_Work instructions_
Write out every line below with no difference at all.

Records for processing START

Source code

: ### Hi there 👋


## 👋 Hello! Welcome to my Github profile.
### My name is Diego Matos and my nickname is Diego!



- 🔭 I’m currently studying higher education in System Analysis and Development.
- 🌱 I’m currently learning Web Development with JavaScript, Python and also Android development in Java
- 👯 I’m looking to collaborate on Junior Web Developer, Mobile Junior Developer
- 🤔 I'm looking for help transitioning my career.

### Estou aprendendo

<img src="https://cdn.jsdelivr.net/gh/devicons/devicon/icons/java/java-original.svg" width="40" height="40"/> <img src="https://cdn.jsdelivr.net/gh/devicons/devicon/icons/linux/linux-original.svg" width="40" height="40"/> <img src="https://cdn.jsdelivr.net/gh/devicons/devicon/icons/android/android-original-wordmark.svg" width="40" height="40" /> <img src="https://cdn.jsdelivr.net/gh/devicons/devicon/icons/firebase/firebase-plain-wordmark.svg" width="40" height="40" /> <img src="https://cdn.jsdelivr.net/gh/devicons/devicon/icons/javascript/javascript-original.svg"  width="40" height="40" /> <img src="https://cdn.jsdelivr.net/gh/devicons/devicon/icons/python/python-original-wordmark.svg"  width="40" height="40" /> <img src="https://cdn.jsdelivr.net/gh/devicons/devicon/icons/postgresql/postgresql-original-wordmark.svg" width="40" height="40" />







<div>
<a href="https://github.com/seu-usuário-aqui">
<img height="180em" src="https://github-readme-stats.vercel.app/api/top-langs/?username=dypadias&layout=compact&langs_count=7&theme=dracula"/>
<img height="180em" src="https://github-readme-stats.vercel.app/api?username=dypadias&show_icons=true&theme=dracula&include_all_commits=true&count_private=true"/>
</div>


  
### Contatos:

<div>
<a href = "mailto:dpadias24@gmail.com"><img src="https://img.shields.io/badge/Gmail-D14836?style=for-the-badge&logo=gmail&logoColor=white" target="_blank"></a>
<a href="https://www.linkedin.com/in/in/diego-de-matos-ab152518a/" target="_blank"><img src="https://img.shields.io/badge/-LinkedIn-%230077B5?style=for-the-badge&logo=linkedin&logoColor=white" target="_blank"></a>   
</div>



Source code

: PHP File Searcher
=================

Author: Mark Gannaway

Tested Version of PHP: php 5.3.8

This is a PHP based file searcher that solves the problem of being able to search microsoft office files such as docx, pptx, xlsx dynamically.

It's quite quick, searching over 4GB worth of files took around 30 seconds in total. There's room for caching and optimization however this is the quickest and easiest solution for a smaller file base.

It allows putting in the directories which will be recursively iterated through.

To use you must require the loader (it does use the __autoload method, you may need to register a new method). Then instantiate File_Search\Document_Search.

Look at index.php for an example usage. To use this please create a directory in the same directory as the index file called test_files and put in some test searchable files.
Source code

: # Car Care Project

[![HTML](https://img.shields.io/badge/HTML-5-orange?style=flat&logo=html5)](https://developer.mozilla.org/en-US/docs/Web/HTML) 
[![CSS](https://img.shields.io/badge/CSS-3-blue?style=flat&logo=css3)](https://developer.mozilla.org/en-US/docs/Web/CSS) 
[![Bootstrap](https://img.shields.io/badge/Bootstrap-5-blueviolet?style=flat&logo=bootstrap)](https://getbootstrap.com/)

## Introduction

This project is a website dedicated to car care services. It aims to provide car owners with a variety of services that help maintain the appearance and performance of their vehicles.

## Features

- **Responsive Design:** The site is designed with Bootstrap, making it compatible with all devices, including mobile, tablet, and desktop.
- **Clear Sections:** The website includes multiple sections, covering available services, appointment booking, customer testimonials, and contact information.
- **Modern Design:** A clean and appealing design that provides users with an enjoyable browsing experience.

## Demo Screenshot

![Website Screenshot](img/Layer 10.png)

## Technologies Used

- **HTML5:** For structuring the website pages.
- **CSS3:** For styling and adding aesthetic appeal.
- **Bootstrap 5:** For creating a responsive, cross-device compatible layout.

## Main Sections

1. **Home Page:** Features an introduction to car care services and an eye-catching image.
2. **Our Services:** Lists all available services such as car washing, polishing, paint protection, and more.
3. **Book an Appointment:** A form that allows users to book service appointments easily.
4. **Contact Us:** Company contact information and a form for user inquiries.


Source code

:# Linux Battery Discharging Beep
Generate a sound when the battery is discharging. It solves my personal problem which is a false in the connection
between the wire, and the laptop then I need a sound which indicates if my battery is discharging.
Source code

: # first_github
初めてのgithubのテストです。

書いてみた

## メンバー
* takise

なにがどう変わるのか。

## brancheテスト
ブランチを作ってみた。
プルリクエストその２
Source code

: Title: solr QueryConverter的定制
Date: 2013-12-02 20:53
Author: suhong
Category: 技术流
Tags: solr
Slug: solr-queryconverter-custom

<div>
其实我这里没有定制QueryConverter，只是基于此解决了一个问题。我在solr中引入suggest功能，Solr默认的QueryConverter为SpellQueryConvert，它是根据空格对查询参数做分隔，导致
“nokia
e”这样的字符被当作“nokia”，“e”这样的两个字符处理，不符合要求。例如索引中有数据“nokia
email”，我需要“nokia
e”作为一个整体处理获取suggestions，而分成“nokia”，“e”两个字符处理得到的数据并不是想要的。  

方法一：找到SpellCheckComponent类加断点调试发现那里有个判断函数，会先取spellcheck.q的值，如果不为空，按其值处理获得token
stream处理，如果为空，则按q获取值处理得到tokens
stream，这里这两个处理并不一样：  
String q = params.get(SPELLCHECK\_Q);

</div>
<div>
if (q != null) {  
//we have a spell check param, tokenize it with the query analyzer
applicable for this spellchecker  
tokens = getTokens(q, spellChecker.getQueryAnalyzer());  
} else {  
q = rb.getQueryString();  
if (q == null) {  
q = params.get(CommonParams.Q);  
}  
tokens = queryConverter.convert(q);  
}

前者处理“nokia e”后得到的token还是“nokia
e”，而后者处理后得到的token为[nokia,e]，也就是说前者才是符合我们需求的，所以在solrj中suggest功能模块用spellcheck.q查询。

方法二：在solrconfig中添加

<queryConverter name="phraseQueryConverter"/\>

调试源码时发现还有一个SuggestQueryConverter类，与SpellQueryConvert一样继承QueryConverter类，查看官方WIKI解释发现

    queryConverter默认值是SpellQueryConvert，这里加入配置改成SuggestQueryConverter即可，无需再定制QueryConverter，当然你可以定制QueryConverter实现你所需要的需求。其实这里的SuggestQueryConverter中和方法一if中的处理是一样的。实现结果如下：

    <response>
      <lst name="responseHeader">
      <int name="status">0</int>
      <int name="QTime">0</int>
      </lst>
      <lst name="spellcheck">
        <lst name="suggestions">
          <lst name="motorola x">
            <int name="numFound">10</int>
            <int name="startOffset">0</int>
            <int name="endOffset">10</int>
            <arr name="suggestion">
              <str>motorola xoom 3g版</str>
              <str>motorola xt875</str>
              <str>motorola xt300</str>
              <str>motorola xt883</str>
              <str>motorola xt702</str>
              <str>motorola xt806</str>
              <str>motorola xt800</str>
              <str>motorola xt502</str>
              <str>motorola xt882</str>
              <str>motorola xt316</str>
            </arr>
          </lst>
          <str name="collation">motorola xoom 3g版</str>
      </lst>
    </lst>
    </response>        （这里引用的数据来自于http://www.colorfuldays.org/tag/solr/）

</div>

Records for processing END

_Worked solution_
Source code

: ### Hi there 👋


## 👋 Hello! Welcome to my Github profile.
### My name is Diego Matos and my nickname is Diego!



- 🔭 I’m currently studying higher education in System Analysis and Development.
- 🌱 I’m currently learning Web Development with JavaScript, Python and also Android development in Java
- 👯 I’m looking to collaborate on Junior Web Developer, Mobile Junior Developer
- 🤔 I'm looking for help transitioning my career.

### Estou aprendendo

<img src="https://cdn.jsdelivr.net/gh/devicons/devicon/icons/java/java-original.svg" width="40" height="40"/> <img src="https://cdn.jsdelivr.net/gh/devicons/devicon/icons/linux/linux-original.svg" width="40" height="40"/> <img src="https://cdn.jsdelivr.net/gh/devicons/devicon/icons/android/android-original-wordmark.svg" width="40" height="40" /> <img src="https://cdn.jsdelivr.net/gh/devicons/devicon/icons/firebase/firebase-plain-wordmark.svg" width="40" height="40" /> <img src="https://cdn.jsdelivr.net/gh/devicons/devicon/icons/javascript/javascript-original.svg"  width="40" height="40" /> <img src="https://cdn.jsdelivr.net/gh/devicons/devicon/icons/python/python-original-wordmark.svg"  width="40" height="40" /> <img src="https://cdn.jsdelivr.net/gh/devicons/devicon/icons/postgresql/postgresql-original-wordmark.svg" width="40" height="40" />







<div>
<a href="https://github.com/seu-usuário-aqui">
<img height="180em" src="https://github-readme-stats.vercel.app/api/top-langs/?username=dypadias&layout=compact&langs_count=7&theme=dracula"/>
<img height="180em" src="https://github-readme-stats.vercel.app/api?username=dypadias&show_icons=true&theme=dracula&include_all_commits=true&count_private=true"/>
</div>


  
### Contatos:

<div>
<a href = "mailto:dpadias24@gmail.com"><img src="https://img.shields.io/badge/Gmail-D14836?style=for-the-badge&logo=gmail&logoColor=white" target="_blank"></a>
<a href="https://www.linkedin.com/in/in/diego-de-matos-ab152518a/" target="_blank"><img src="https://img.shields.io/badge/-LinkedIn-%230077B5?style=for-the-badge&logo=linkedin&logoColor=white" target="_blank"></a>   
</div>



Source code

: PHP File Searcher
=================

Author: Mark Gannaway

Tested Version of PHP: php 5.3.8

This is a PHP based file searcher that solves the problem of being able to search microsoft office files such as docx, pptx, xlsx dynamically.

It's quite quick, searching over 4GB worth of files took around 30 seconds in total. There's room for caching and optimization however this is the quickest and easiest solution for a smaller file base.

It allows putting in the directories which will be recursively iterated through.

To use you must require the loader (it does use the __autoload method, you may need to register a new method). Then instantiate File_Search\Document_Search.

Look at index.php for an example usage. To use this please create a directory in the same directory as the index file called test_files and put in some test searchable files.
Source code

: # Car Care Project

[![HTML](https://img.shields.io/badge/HTML-5-orange?style=flat&logo=html5)](https://developer.mozilla.org/en-US/docs/Web/HTML) 
[![CSS](https://img.shields.io/badge/CSS-3-blue?style=flat&logo=css3)](https://developer.mozilla.org/en-US/docs/Web/CSS) 
[![Bootstrap](https://img.shields.io/badge/Bootstrap-5-blueviolet?style=flat&logo=bootstrap)](https://getbootstrap.com/)

## Introduction

This project is a website dedicated to car care services. It aims to provide car owners with a variety of services that help maintain the appearance and performance of their vehicles.

## Features

- **Responsive Design:** The site is designed with Bootstrap, making it compatible with all devices, including mobile, tablet, and desktop.
- **Clear Sections:** The website includes multiple sections, covering available services, appointment booking, customer testimonials, and contact information.
- **Modern Design:** A clean and appealing design that provides users with an enjoyable browsing experience.

## Demo Screenshot

![Website Screenshot](img/Layer 10.png)

## Technologies Used

- **HTML5:** For structuring the website pages.
- **CSS3:** For styling and adding aesthetic appeal.
- **Bootstrap 5:** For creating a responsive, cross-device compatible layout.

## Main Sections

1. **Home Page:** Features an introduction to car care services and an eye-catching image.
2. **Our Services:** Lists all available services such as car washing, polishing, paint protection, and more.
3. **Book an Appointment:** A form that allows users to book service appointments easily.
4. **Contact Us:** Company contact information and a form for user inquiries.


Source code

:# Linux Battery Discharging Beep
Generate a sound when the battery is discharging. It solves my personal problem which is a false in the connection
between the wire, and the laptop then I need a sound which indicates if my battery is discharging.
Source code

: # first_github
初めてのgithubのテストです。

書いてみた

## メンバー
* takise

なにがどう変わるのか。

## brancheテスト
ブランチを作ってみた。
プルリクエストその２
Source code

: Title: solr QueryConverter的定制
Date: 2013-12-02 20:53
Author: suhong
Category: 技术流
Tags: solr
Slug: solr-queryconverter-custom

<div>
其实我这里没有定制QueryConverter，只是基于此解决了一个问题。我在solr中引入suggest功能，Solr默认的QueryConverter为SpellQueryConvert，它是根据空格对查询参数做分隔，导致
“nokia
e”这样的字符被当作“nokia”，“e”这样的两个字符处理，不符合要求。例如索引中有数据“nokia
email”，我需要“nokia
e”作为一个整体处理获取suggestions，而分成“nokia”，“e”两个字符处理得到的数据并不是想要的。  

方法一：找到SpellCheckComponent类加断点调试发现那里有个判断函数，会先取spellcheck.q的值，如果不为空，按其值处理获得token
stream处理，如果为空，则按q获取值处理得到tokens
stream，这里这两个处理并不一样：  
String q = params.get(SPELLCHECK\_Q);

</div>
<div>
if (q != null) {  
//we have a spell check param, tokenize it with the query analyzer
applicable for this spellchecker  
tokens = getTokens(q, spellChecker.getQueryAnalyzer());  
} else {  
q = rb.getQueryString();  
if (q == null) {  
q = params.get(CommonParams.Q);  
}  
tokens = queryConverter.convert(q);  
}

前者处理“nokia e”后得到的token还是“nokia
e”，而后者处理后得到的token为[nokia,e]，也就是说前者才是符合我们需求的，所以在solrj中suggest功能模块用spellcheck.q查询。

方法二：在solrconfig中添加

<queryConverter name="phraseQueryConverter"/\>

调试源码时发现还有一个SuggestQueryConverter类，与SpellQueryConvert一样继承QueryConverter类，查看官方WIKI解释发现

    queryConverter默认值是SpellQueryConvert，这里加入配置改成SuggestQueryConverter即可，无需再定制QueryConverter，当然你可以定制QueryConverter实现你所需要的需求。其实这里的SuggestQueryConverter中和方法一if中的处理是一样的。实现结果如下：

    <response>
      <lst name="responseHeader">
      <int name="status">0</int>
      <int name="QTime">0</int>
      </lst>
      <lst name="spellcheck">
        <lst name="suggestions">
          <lst name="motorola x">
            <int name="numFound">10</int>
            <int name="startOffset">0</int>
            <int name="endOffset">10</int>
            <arr name="suggestion">
              <str>motorola xoom 3g版</str>
              <str>motorola xt875</str>
              <str>motorola xt300</str>
              <str>motorola xt883</str>
              <str>motorola xt702</str>
              <str>motorola xt806</str>
              <str>motorola xt800</str>
              <str>motorola xt502</str>
              <str>motorola xt882</str>
              <str>motorola xt316</str>
            </arr>
          </lst>
          <str name="collation">motorola xoom 3g版</str>
      </lst>
    </lst>
    </response>        （这里引用的数据来自于http://www.colorfuldays.org/tag/solr/）

</div>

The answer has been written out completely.